# Knife made for Skullbound TV's Jana Waller



## godogs57 (Oct 15, 2019)

This knife was delivered to Jana prior to my elk hunt a couple of weeks ago. It's one of my basic hunter models utilizing CPM 154 stainless steel with desert ironwood handles, pink liners and mosaic pins. She told me she was very pleased with it and that it would get plenty of use. Jana is an amazing hunter and huge supporter of our second amemdment rights as well as hunters everywhere. Thanks for looking.


----------



## Horns (Oct 16, 2019)

That’s a super looking knife


----------



## Thunder Head (Oct 16, 2019)

Simple and beautiful. I like it.


----------



## John Cooper (Oct 16, 2019)

Great looking blade!!


----------



## walkinboss01 (Oct 16, 2019)

Very good looking blade


----------



## wvdawg (Oct 21, 2019)

Very fine work!


----------



## Bkeepr (Oct 22, 2019)

beautiful knife!


----------



## Big7 (Oct 22, 2019)

godogs57 said:


> This knife was delivered to Jana prior to my elk hunt a couple of weeks ago. It's one of my basic hunter models utilizing CPM 154 stainless steel with desert ironwood handles, pink liners and mosaic pins. She told me she was very pleased with it and that it would get plenty of use. Jana is an amazing hunter and huge supporter of our second amemdment rights as well as hunters everywhere. Thanks for looking.
> 
> View attachment 986796View attachment 986797



EXCELLENT !! 

Both of you are very happy with the transaction, I'm sure !!

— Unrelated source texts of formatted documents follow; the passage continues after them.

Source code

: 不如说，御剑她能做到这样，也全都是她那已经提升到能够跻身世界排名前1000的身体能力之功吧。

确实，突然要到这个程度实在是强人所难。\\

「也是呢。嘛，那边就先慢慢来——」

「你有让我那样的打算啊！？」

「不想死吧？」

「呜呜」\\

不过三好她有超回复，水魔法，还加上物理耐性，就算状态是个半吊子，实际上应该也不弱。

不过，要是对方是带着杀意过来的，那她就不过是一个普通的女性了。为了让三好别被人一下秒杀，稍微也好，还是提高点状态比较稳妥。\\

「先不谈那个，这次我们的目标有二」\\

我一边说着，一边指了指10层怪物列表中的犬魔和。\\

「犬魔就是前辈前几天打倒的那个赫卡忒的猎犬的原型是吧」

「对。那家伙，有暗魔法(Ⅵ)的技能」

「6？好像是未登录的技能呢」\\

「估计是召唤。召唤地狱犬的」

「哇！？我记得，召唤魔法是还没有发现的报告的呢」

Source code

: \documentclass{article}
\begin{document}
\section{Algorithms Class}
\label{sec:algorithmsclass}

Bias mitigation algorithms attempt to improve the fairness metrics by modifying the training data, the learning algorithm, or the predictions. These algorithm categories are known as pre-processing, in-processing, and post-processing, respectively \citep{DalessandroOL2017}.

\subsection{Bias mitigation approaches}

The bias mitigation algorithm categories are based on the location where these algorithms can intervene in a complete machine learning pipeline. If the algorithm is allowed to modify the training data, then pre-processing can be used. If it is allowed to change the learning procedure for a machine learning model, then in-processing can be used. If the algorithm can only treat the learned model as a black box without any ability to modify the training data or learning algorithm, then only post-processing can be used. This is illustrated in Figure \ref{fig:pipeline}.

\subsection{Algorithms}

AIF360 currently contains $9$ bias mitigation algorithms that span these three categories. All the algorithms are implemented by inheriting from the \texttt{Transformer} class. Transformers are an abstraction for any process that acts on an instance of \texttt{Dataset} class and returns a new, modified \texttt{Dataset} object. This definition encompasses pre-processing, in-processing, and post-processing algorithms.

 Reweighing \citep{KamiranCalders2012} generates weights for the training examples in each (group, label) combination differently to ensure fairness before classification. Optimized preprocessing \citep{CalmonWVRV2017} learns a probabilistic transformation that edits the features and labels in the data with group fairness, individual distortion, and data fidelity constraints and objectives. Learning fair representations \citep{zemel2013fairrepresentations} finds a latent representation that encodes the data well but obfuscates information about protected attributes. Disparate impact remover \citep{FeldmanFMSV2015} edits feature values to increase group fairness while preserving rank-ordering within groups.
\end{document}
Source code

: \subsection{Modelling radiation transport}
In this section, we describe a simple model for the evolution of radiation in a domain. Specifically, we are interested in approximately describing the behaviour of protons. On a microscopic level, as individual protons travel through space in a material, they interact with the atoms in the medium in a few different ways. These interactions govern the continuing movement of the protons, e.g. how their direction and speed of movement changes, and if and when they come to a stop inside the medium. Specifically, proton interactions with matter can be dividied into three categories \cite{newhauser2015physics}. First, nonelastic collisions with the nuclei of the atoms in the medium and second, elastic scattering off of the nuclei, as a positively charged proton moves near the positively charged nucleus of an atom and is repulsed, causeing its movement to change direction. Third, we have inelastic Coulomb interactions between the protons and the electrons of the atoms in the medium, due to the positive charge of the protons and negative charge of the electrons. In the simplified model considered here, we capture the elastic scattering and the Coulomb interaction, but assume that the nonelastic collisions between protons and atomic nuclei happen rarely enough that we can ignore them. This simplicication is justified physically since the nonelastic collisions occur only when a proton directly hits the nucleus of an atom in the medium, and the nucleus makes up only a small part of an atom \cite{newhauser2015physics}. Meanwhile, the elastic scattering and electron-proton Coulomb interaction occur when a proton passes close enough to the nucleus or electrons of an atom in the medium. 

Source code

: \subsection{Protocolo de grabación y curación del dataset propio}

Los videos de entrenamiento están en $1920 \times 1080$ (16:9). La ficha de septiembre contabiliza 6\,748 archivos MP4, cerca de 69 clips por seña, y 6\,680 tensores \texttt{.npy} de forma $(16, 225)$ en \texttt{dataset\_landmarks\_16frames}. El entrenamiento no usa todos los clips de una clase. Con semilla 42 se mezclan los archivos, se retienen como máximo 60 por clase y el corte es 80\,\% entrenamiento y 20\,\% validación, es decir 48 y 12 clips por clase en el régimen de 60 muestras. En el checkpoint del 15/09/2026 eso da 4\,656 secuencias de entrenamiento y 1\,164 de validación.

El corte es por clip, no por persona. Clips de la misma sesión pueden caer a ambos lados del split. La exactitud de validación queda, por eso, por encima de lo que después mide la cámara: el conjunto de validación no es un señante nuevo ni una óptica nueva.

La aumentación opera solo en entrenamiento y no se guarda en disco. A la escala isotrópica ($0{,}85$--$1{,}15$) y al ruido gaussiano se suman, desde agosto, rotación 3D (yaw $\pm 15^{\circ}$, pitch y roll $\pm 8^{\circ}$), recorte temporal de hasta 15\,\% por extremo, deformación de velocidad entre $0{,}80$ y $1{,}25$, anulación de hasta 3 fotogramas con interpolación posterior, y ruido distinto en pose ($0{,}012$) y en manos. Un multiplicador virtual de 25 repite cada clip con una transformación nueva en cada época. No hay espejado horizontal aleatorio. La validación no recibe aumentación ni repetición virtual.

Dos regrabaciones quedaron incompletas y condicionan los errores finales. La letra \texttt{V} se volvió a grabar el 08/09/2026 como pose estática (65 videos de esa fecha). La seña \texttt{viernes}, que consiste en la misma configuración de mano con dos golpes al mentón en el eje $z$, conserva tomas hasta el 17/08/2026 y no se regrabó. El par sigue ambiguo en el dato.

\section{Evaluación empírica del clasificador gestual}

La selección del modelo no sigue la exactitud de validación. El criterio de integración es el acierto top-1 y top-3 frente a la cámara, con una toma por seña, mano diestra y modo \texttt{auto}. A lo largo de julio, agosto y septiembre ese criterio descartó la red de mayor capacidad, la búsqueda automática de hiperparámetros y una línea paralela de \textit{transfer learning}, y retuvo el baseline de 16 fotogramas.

Really a great crafted knife !!!!!


----------



## Dub (Dec 3, 2019)

Very attractive.



Knife looks great, too.


----------



## KyDawg (Dec 3, 2019)

Love the handle, beautiful knife.


----------



## godogs57 (Dec 3, 2019)

Jana just contacted me yesterday evening bragging on the knife and how well it worked on her Montana buck she had just taken. I’ll post a pic or two later.


----------



## godogs57 (Dec 8, 2019)

She sent me a couple of pics...here ya go.


----------



## georgia_home (Dec 8, 2019)

Nice to see it fulfilling its purpose!


----------



## 10mmhunter (Dec 9, 2019)

That’s awesome, great pics!


----------



## Anvil Head (Dec 10, 2019)

Knife is not much of a knife unless it has an occupation. Nice pics!


----------